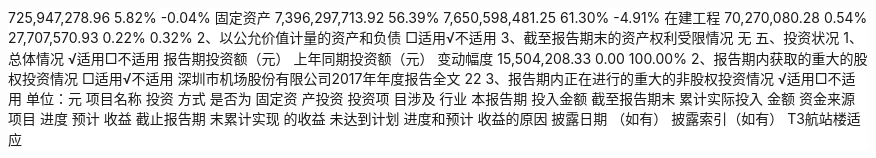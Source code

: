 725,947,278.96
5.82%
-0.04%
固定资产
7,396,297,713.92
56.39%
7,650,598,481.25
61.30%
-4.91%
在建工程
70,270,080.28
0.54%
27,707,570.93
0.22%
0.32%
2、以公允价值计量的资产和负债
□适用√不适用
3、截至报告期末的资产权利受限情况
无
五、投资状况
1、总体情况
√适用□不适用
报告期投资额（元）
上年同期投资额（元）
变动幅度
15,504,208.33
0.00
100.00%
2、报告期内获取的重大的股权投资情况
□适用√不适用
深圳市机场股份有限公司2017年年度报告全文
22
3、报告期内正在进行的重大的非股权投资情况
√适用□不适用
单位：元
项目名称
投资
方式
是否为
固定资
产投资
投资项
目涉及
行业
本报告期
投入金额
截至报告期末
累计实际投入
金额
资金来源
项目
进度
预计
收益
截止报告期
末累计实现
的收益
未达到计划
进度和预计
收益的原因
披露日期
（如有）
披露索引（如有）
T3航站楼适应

- - - -

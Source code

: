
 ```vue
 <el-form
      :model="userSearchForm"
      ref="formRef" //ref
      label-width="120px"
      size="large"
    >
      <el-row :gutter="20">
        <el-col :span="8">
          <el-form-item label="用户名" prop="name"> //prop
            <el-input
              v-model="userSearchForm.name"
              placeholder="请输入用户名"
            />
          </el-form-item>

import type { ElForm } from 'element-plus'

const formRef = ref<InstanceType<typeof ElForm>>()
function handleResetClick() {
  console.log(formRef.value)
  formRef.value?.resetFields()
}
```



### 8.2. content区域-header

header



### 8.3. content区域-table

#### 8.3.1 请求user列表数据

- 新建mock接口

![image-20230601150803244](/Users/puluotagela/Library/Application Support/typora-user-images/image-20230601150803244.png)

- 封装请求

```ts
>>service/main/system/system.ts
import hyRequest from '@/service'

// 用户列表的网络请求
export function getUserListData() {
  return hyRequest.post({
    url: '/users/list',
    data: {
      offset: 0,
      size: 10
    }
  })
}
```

- - - -

__What the exercise asks__. Work through the data above and give the number of lines in which "formRef" appears; add nothing else.

__Exercise output__. 4